Sevilen Adam (Luhan)
Soğuğu hissetmemek için üzerine bir sürü kalın hırka almıştı sevilen adam. Saatin tik tak seslerine rağmen sessizdi soğuk odada. Ağzından çıkan tek şey camı buğulaştıran nefesiydi.
Dışarda sallana sallana yağan karın penceresine çarpmasını ister gibiydi sanki. Yalnızlığın verdiği acıyı ancak bu şekilde unutabileceğini düşünüyordu. Çevresini sardığı kollarını açtı, soğuğu hissetmemeyi diledi.
Ama ilk önce gelen postalara bakmak için kapıyı açmalıydı. Kapıyı açmak demek soğuğun davetsizce odasına süzülmesi demekti sevilen adam için. Yine de postalar önemliydi. Üniversitesinden gelen haberleri anca böyle alabiliyordu. Dersler dışında okula uğramayı sevmeyen bir tipi olduğu için üzülse de bu onun için daha kolaydı. Çevresine sardığı kolları istemsizce açtı ve soğuğu davet eden kapıya yöneldi. Dışardan ses gelmediğini anladığında hafifçe kapıyı araladı. Yavaşça eğilip üzerinde Lu Han yazılı etrafa saçılmış mektupları topladı. Geriye dönüp kapıyı kapattığında görev tamamlanmıştı.

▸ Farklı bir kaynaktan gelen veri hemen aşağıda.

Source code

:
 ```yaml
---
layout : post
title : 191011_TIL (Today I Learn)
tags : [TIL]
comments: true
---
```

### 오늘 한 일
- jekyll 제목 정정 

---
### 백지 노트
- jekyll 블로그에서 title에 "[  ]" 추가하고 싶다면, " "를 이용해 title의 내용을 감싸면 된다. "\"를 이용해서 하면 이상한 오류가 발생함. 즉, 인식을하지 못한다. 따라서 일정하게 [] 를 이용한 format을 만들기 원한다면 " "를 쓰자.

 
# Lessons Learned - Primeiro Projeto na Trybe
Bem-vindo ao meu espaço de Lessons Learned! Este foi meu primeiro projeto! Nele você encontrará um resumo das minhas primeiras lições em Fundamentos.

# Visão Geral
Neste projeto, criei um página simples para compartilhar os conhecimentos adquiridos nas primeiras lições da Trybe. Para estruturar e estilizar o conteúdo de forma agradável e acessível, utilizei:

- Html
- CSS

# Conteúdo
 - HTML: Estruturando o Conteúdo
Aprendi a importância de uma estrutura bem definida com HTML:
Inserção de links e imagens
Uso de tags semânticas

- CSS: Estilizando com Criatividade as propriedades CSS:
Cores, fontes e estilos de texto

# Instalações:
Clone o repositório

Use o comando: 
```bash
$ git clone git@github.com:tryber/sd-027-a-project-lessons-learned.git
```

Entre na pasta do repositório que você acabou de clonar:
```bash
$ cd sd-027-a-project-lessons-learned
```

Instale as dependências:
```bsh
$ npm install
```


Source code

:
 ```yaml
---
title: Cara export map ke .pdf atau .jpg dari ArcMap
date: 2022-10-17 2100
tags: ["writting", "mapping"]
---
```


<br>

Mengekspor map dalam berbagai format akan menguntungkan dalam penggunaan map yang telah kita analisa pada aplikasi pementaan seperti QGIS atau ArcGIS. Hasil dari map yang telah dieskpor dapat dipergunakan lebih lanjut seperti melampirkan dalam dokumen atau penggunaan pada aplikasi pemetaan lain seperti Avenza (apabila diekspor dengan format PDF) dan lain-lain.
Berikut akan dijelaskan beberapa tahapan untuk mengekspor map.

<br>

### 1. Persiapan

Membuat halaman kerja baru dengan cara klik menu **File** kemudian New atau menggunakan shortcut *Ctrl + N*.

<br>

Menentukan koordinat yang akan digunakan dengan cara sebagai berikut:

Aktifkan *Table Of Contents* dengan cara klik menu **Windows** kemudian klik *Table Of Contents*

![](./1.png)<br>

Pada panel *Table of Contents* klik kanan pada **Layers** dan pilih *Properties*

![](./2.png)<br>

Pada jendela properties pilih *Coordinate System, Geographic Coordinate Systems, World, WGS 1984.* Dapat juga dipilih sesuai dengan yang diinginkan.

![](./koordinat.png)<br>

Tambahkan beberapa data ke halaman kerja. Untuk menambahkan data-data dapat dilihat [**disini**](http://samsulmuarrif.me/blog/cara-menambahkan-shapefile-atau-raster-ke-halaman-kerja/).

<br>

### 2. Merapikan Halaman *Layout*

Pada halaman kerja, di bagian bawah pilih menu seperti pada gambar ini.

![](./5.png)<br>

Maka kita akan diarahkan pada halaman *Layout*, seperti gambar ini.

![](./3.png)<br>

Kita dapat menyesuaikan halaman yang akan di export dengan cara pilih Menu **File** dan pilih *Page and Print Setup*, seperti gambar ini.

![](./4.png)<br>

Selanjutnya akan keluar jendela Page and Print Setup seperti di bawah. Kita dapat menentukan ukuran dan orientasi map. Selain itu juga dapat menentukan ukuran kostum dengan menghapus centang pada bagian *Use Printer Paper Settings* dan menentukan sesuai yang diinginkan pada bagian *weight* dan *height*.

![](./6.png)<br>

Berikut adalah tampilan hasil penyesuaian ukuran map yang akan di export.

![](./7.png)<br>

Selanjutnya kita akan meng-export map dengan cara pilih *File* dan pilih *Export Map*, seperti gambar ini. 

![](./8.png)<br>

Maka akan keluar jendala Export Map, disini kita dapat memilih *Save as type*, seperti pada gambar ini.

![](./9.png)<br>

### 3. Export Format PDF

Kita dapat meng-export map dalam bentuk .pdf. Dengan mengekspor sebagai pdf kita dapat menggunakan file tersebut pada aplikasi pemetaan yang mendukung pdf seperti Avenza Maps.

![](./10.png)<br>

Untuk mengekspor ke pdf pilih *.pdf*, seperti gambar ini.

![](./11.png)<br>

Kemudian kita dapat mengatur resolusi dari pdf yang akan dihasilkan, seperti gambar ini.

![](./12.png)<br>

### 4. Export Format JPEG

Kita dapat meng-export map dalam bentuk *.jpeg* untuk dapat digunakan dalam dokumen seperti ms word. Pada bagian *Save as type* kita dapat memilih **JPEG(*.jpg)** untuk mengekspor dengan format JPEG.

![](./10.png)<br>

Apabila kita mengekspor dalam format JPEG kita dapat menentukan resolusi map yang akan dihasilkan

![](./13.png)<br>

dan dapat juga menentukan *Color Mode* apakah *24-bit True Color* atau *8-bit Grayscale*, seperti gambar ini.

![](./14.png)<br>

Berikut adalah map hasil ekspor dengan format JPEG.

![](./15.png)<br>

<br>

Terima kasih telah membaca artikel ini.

Postalarını incelemeye başladıktan bir süre sonra dışardan odasına dolan sesleri duydu adam. Oturduğu yerden kalkıp sımsıkı kapatılmış olan pencerenin önüne geldi. Perdeyi hafifçe aralayıp dışardaki kalabalığa bakmaya başladı. Biri kız diğer erkek iki genç kavga eder gibiydi. Ama daha çok kızın bağırdığını tahmin ediyordu adam. Erkek, kızın havadaki kolunu tutarak yavaşça aşağı indirdi.
'Kavgayı bitirmek ister gibi bir hali var.' diye düşündü adam penceresinden aşağıyı incelerken.
Diğeri de sakinleşmiş gibiydi şimdi. Gözünü kırmadan bakıyordu karşısındakine. Çevrelerine toplanan kalabalığa aldırmadan aralarındaki sorunu çözmeye çalışıyorlardı.
'Yazık.' diye düşündü sevilen adam. 'Oturup birlikte gülebilecekken kavga ediyorsunuz.'
Ama bir şeyi bilmiyordu.
Onu da gülebilmek için bekleyen birisi vardı.
Başını kaldırıp da etrafına bakmadı, sadece kalabalığa bakıyordu.
Göremedi sevilen adam.
Kalın hırkalarının altında sadece üşüdü.
Seven Adam (Sehun)
Derin bir nefes verdi seven adam. Başını koyduğu yastığı bir kere daha düzeltti. Artık dinlenmek için öylesine yatağa uzanmak bile içini rahatlatmaya yetmiyordu. Hep bir sıkıntı vardı sol tarafında.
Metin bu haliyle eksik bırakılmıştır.